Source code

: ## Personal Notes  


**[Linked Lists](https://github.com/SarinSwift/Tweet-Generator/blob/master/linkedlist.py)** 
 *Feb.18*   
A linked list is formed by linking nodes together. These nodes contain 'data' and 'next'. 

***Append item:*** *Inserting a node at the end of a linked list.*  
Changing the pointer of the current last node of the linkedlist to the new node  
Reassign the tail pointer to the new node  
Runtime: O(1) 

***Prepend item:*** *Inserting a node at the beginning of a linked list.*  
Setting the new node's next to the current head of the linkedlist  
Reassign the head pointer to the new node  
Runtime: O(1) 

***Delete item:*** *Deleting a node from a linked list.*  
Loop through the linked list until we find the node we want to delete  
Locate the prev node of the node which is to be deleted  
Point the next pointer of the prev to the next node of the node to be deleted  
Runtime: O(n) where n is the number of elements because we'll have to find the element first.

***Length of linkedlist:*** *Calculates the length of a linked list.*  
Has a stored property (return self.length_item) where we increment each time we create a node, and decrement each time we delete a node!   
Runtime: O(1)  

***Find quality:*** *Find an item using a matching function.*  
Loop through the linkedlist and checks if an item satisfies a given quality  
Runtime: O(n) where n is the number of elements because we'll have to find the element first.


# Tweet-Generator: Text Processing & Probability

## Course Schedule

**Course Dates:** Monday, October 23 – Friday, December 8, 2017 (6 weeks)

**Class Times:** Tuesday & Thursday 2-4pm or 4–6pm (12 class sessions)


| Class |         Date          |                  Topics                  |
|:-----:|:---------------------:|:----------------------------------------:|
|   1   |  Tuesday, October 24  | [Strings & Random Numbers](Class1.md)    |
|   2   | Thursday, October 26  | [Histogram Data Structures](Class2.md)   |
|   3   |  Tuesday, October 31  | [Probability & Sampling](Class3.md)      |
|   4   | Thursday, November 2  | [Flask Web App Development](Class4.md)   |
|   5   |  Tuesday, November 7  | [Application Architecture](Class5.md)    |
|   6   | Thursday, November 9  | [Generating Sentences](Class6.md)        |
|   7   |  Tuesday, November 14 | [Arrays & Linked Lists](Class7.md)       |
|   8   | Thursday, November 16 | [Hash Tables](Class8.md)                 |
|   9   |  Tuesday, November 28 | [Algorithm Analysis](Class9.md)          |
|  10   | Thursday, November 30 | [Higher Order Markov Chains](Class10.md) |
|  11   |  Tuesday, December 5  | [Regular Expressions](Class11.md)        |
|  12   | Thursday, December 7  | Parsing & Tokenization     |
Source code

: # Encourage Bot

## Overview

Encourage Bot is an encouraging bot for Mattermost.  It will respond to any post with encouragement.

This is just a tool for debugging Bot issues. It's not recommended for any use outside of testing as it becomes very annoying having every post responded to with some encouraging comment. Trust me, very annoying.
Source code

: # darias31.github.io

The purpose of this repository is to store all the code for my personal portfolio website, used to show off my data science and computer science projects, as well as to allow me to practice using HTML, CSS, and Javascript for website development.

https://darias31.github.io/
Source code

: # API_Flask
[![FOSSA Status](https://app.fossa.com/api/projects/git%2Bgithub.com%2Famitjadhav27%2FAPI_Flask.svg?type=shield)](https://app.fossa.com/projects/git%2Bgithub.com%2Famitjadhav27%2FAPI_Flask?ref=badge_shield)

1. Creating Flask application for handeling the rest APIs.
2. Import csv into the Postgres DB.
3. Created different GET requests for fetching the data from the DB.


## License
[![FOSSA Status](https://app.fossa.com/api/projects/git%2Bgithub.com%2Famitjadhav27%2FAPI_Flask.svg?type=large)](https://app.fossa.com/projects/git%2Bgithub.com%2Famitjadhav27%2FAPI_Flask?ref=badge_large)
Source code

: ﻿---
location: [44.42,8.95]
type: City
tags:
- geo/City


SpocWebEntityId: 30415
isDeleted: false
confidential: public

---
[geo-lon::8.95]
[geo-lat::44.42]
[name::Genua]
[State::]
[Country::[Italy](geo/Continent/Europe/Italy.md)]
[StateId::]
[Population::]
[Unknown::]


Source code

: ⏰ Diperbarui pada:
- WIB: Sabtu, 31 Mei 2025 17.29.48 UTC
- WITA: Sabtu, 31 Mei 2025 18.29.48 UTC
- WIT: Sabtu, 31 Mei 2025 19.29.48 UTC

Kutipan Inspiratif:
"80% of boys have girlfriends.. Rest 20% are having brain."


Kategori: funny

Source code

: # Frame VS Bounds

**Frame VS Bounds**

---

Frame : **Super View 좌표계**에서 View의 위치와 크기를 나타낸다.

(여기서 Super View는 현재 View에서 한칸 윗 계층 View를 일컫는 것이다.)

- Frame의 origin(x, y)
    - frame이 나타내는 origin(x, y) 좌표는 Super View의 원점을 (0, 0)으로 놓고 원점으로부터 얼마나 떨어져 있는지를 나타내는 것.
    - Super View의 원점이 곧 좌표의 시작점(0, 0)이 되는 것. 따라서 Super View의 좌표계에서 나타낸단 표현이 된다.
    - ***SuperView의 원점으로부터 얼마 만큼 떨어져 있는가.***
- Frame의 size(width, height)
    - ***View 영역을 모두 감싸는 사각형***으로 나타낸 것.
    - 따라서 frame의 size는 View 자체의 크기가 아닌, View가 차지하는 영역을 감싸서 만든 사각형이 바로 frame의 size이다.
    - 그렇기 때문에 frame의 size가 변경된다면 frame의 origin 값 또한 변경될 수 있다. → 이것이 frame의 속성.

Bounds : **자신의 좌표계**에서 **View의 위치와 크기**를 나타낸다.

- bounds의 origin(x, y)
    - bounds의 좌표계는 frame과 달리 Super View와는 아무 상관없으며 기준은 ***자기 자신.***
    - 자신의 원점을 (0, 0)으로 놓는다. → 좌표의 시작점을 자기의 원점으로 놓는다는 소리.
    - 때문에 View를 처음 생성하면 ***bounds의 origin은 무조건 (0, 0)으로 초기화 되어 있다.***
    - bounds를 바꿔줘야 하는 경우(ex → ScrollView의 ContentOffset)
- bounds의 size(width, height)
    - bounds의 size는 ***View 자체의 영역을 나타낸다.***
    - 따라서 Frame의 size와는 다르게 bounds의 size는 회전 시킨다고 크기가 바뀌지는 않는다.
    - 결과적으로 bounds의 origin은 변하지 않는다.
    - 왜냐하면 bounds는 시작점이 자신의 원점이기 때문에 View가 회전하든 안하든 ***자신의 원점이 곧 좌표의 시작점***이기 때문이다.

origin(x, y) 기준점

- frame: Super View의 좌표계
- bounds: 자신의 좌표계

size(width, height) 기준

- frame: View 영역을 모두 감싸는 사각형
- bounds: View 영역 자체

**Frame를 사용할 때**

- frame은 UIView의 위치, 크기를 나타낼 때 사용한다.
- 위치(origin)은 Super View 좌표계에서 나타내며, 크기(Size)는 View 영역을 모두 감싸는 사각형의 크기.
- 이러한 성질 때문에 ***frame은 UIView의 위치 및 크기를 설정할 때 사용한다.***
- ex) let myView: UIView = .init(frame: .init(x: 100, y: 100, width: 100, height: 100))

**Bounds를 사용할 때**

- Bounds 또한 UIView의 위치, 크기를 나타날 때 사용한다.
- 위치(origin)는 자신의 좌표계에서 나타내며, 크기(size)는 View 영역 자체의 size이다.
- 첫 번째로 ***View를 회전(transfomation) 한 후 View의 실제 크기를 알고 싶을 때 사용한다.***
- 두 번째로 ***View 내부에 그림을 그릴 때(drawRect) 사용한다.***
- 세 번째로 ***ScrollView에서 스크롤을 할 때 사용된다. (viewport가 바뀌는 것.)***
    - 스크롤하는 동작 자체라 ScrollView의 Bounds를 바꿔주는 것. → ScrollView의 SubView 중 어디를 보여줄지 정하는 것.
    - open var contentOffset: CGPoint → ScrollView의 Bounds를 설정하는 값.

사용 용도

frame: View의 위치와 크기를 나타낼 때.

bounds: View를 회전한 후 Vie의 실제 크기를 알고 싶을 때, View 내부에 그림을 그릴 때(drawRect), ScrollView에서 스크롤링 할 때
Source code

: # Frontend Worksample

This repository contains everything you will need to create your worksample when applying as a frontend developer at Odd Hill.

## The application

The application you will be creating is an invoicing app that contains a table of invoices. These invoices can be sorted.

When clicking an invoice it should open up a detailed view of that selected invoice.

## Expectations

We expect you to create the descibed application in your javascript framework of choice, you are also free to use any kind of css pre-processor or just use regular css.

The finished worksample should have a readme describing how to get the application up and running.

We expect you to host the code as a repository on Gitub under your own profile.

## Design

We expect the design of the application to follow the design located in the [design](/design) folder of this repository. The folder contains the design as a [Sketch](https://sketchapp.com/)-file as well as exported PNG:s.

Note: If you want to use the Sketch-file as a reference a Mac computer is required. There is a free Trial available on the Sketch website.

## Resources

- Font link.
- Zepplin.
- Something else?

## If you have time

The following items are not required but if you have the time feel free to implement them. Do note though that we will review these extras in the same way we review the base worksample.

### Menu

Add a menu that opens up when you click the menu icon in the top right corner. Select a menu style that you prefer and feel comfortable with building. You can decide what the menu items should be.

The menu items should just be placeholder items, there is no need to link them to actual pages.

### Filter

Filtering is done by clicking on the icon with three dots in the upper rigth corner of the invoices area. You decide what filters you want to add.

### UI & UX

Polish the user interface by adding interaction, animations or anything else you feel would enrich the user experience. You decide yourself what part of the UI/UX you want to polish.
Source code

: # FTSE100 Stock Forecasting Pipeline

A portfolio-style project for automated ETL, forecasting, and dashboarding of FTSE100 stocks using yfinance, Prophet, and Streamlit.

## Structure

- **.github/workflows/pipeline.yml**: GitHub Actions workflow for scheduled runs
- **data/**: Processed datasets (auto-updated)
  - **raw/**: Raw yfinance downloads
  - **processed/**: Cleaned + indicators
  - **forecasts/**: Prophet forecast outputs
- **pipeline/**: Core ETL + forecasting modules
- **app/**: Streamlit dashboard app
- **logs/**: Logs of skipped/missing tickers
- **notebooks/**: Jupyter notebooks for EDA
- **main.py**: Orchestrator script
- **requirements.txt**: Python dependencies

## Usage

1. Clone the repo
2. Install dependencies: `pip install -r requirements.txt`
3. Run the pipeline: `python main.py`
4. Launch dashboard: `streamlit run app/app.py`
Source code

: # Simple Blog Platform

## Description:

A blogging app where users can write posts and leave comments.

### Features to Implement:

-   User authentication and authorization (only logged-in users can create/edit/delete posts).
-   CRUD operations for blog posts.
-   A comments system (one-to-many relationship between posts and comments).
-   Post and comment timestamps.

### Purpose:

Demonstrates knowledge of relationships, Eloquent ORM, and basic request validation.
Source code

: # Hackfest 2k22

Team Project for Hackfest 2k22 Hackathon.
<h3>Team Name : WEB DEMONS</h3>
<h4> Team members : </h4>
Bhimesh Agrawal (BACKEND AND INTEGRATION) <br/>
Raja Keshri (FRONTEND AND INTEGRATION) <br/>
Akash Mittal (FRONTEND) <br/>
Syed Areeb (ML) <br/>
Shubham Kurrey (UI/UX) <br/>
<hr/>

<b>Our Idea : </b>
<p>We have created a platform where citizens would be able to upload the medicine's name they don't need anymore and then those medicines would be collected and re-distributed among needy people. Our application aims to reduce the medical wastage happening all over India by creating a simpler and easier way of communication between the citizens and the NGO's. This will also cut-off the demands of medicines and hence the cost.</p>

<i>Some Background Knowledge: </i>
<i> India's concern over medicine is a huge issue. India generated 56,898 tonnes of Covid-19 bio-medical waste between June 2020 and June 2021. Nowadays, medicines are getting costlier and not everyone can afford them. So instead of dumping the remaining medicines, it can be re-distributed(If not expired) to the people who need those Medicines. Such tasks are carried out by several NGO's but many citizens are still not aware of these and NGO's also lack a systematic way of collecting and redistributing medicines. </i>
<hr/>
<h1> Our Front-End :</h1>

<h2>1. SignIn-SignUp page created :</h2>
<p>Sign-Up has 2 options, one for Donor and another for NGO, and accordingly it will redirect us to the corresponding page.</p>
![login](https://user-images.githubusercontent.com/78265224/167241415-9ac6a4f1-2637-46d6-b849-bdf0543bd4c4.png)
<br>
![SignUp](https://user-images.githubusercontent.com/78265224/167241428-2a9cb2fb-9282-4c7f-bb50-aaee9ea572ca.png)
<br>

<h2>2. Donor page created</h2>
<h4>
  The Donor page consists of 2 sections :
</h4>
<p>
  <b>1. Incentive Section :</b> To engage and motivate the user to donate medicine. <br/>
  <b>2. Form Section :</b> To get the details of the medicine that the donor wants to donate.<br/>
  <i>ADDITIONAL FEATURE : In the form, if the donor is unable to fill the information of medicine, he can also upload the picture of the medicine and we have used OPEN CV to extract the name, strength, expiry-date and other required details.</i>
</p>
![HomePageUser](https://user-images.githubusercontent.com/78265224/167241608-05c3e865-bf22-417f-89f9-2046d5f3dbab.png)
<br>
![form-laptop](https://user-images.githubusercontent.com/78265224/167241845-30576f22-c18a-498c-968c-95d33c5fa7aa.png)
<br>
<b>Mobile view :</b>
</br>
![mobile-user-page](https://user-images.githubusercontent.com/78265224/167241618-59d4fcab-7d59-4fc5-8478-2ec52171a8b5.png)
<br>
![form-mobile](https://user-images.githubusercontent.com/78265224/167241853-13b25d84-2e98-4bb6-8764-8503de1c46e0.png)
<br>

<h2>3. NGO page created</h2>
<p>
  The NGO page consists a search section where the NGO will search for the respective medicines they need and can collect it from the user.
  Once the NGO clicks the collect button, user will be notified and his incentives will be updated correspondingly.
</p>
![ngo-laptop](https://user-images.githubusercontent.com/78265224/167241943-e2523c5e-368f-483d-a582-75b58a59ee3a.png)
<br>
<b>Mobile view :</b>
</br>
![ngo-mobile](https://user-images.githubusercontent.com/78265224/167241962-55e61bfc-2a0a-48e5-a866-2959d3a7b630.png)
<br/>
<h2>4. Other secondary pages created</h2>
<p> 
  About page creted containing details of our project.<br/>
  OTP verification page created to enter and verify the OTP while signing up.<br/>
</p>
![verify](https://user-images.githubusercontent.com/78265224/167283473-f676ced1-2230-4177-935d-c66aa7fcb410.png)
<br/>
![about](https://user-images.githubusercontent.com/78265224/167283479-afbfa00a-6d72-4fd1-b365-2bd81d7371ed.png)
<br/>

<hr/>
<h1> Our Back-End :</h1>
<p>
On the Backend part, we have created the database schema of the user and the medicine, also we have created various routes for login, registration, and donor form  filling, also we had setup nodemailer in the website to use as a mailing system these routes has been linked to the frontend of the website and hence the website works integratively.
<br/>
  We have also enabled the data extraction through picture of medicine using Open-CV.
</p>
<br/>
--*--
### INSTRUCTIONS FOR THE TASK:
Your task is to copy each line of the entries that includes the word "pointer".

### FINISHED TASK:
Changing the pointer of the current last node of the linkedlist to the new node  
Reassign the tail pointer to the new node  
Reassign the head pointer to the new node  
Point the next pointer of the prev to the next node of the node to be deleted  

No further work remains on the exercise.